I am going to start by getting the primary example code from Chapter 2: Sentiment analysis with tidy data from Text Mining with R: A Tidy Approach.
library(tidyverse)
## ── Attaching core tidyverse packages ──────────────────────── tidyverse 2.0.0 ──
## ✔ dplyr 1.1.2 ✔ readr 2.1.4
## ✔ forcats 1.0.0 ✔ stringr 1.5.1
## ✔ ggplot2 3.5.0 ✔ tibble 3.2.1
## ✔ lubridate 1.9.2 ✔ tidyr 1.3.0
## ✔ purrr 1.0.2
## ── Conflicts ────────────────────────────────────────── tidyverse_conflicts() ──
## ✖ dplyr::filter() masks stats::filter()

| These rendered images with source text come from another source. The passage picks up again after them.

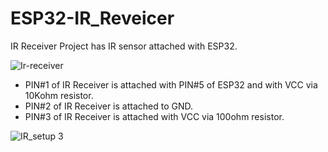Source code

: # ESP32-IR_Reveicer
IR Receiver Project has IR sensor attached with ESP32.

![Ir-receiver](https://github.com/uc-mani/ESP32-IR_Reveicer/assets/110965555/00edcccd-6395-4feb-b3fd-bcc61f192d61)

- PIN#1 of IR Receiver is attached with PIN#5 of ESP32 and with VCC via 10Kohm resistor.
- PIN#2 of IR Receiver is attached to GND.
- PIN#3 of IR Receiver is attached with VCC via 100ohm resistor.


![IR_setup 3](https://github.com/uc-mani/ESP32-IR_Reveicer/assets/110965555/9348120f-5867-4fa4-b698-f9fb9f730b6f)
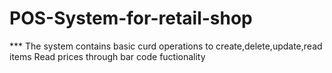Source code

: # POS-System-for-retail-shop

*** The system contains basic curd operations to create,delete,update,read items
Read prices through bar code fuctionality
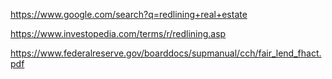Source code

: https://www.google.com/search?q=redlining+real+estate

https://www.investopedia.com/terms/r/redlining.asp

https://www.federalreserve.gov/boarddocs/supmanual/cch/fair_lend_fhact.pdf
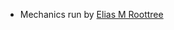 - Mechanics run by [Elias M Roottree](../Individuals/3.%20The%20Free%20Spirits/Miracle%20Jr.md#Elias%20M%20Roottree)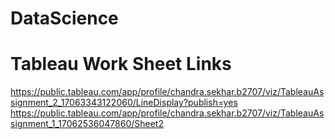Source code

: # DataScience

# Tableau Work Sheet Links 
https://public.tableau.com/app/profile/chandra.sekhar.b2707/viz/TableauAssignment_2_17063343122060/LineDisplay?publish=yes
https://public.tableau.com/app/profile/chandra.sekhar.b2707/viz/TableauAssignment_1_17062536047860/Sheet2
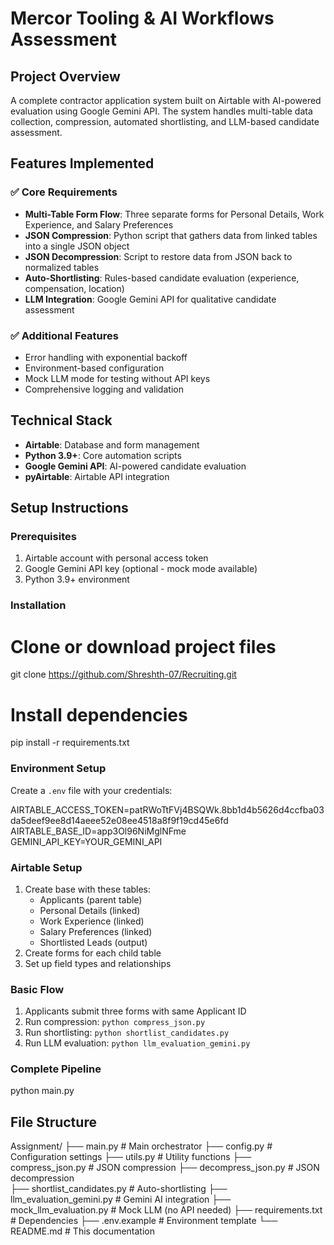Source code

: 
# Mercor Tooling & AI Workflows Assessment

## Project Overview

A complete contractor application system built on Airtable with AI-powered evaluation using Google Gemini API. The system handles multi-table data collection, compression, automated shortlisting, and LLM-based candidate assessment.

## Features Implemented

### ✅ Core Requirements

- **Multi-Table Form Flow**: Three separate forms for Personal Details, Work Experience, and Salary Preferences
- **JSON Compression**: Python script that gathers data from linked tables into a single JSON object
- **JSON Decompression**: Script to restore data from JSON back to normalized tables
- **Auto-Shortlisting**: Rules-based candidate evaluation (experience, compensation, location)
- **LLM Integration**: Google Gemini API for qualitative candidate assessment

### ✅ Additional Features

- Error handling with exponential backoff
- Environment-based configuration
- Mock LLM mode for testing without API keys
- Comprehensive logging and validation

## Technical Stack

- **Airtable**: Database and form management
- **Python 3.9+**: Core automation scripts
- **Google Gemini API**: AI-powered candidate evaluation
- **pyAirtable**: Airtable API integration

## Setup Instructions

### Prerequisites

1. Airtable account with personal access token
2. Google Gemini API key (optional - mock mode available)
3. Python 3.9+ environment

### Installation


# Clone or download project files
git clone https://github.com/Shreshth-07/Recruiting.git

# Install dependencies
pip install -r requirements.txt

### Environment Setup

Create a `.env` file with your credentials:

AIRTABLE_ACCESS_TOKEN=patRWoTtFVj4BSQWk.8bb1d4b5626d4ccfba03da5deef9ee8d14aeee52e08ee4518a8f9f19cd45e6fd
AIRTABLE_BASE_ID=app3Ol96NiMglNFme
GEMINI_API_KEY=YOUR_GEMINI_API

### Airtable Setup

1. Create base with these tables:
   * Applicants (parent table)
   * Personal Details (linked)
   * Work Experience (linked)
   * Salary Preferences (linked)
   * Shortlisted Leads (output)
2. Create forms for each child table
3. Set up field types and relationships

### Basic Flow

1. Applicants submit three forms with same Applicant ID
2. Run compression: `python compress_json.py`
3. Run shortlisting: `python shortlist_candidates.py`
4. Run LLM evaluation: `python llm_evaluation_gemini.py`

### Complete Pipeline

python main.py

## File Structure


Assignment/
├── main.py                 # Main orchestrator
├── config.py              # Configuration settings
├── utils.py               # Utility functions
├── compress_json.py       # JSON compression
├── decompress_json.py     # JSON decompression  
├── shortlist_candidates.py # Auto-shortlisting
├── llm_evaluation_gemini.py # Gemini AI integration
├── mock_llm_evaluation.py # Mock LLM (no API needed)
├── requirements.txt       # Dependencies
├── .env.example          # Environment template
└── README.md            # This documentation

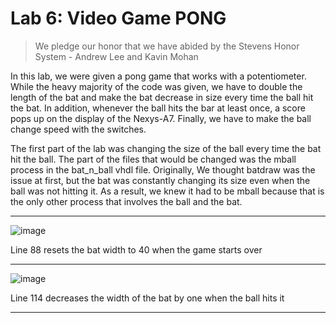# Lab 6: Video Game PONG

> We pledge our honor that we have abided by the Stevens Honor System - Andrew Lee and Kavin Mohan

In this lab, we were given a pong game that works with a potentiometer.  While the heavy majority of the code was given, we have to double the length of the bat and make the bat decrease in size every time the ball hit the bat.  In addition, whenever the ball hits the bar at least once, a score pops up on the display of the Nexys-A7.  Finally, we have to make the ball change speed with the switches.  

The first part of the lab was changing the size of the ball every time the bat hit the ball.  The part of the files that would be changed was the mball process in the bat_n_ball vhdl file.  Originally, We thought batdraw was the issue at first, but the bat was constantly changing its size even when the ball was not hitting it.  As a result, we knew it had to be mball because that is the only other process that involves the ball and the bat.  

---

![image](https://github.com/andieleee/CPE487/assets/65604948/e8c8fd06-3569-46c1-b6d1-d911a25a8e88)

Line 88 resets the bat width to 40 when the game starts over

---

![image](https://github.com/andieleee/CPE487/assets/65604948/c419a722-c74f-4197-ac56-5c0ca5770129)

Line 114 decreases the width of the bat by one when the ball hits it

---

## ✖ dplyr::lag() masks stats::lag()
## ℹ Use the conflicted package (<http://conflicted.r-lib.org/>) to force all conflicts to become errors
library(tidytext)
#get AFINN-111 sentiments from http://www2.imm.dtu.dk/pubdb/views/publication_details.php?id=6010
#categorizes words in a binary fashion (“yes”/“no”) into categories of positive, negative, anger, anticipation, disgust, fear, joy, sadness, surprise, and trust
get_sentiments("afinn")
## # A tibble: 2,477 × 2
## word value
## <chr> <dbl>
## 1 abandon -2
## 2 abandoned -2
## 3 abandons -2
## 4 abducted -2
## 5 abduction -2
## 6 abductions -2
## 7 abhor -3
## 8 abhorred -3
## 9 abhorrent -3
## 10 abhors -3
## # ℹ 2,467 more rows
#get bing sentiments from https://www.cs.uic.edu/~liub/FBS/sentiment-analysis.html
get_sentiments("bing")
## # A tibble: 6,786 × 2
## word sentiment
## <chr> <chr>
## 1 2-faces negative
## 2 abnormal negative
## 3 abolish negative
## 4 abominable negative
## 5 abominably negative
## 6 abominate negative
## 7 abomination negative
## 8 abort negative
## 9 aborted negative
## 10 aborts negative
## # ℹ 6,776 more rows
#get NRC Word-Emotion Association Lexicon from http://saifmohammad.com/WebPages/lexicons.html
#assigns words with a score that runs between -5 and 5, with negative scores indicating negative sentiment and positive scores indicating positive sentiment
get_sentiments("nrc")
## # A tibble: 13,872 × 2
## word sentiment
## <chr> <chr>
## 1 abacus trust
## 2 abandon fear
## 3 abandon negative
## 4 abandon sadness
## 5 abandoned anger
## 6 abandoned fear
## 7 abandoned negative
## 8 abandoned sadness
## 9 abandonment anger
## 10 abandonment fear
## # ℹ 13,862 more rows
library(janeaustenr)
library(stringr)
# make text tidy: one word per row
tidy_books <- austen_books() %>%
group_by(book) %>%
mutate(
linenumber = row_number(),
chapter = cumsum(str_detect(text,
regex("^chapter [\\divxlc]",
ignore_case = TRUE)))) %>%
ungroup() %>%
unnest_tokens(word, text)
#filter nrc lexicon for joy words
nrc_joy <- get_sentiments("nrc") %>%
filter(sentiment == "joy")
#use inner_join() to perform the sentiment analysis
#we count the joy words from the book Emma, sorting from most common
tidy_books %>%
filter(book == "Emma") %>%
inner_join(nrc_joy) %>%
count(word, sort = TRUE)
## Joining with `by = join_by(word)`
## # A tibble: 301 × 2
## word n
## <chr> <int>
## 1 good 359
## 2 friend 166
## 3 hope 143
## 4 happy 125
## 5 love 117
## 6 deal 92
## 7 found 92
## 8 present 89
## 9 kind 82
## 10 happiness 76
## # ℹ 291 more rows
#use pivot_wider() so that we have negative and positive sentiment in separate columns, and lastly calculate a net sentiment (positive - negative)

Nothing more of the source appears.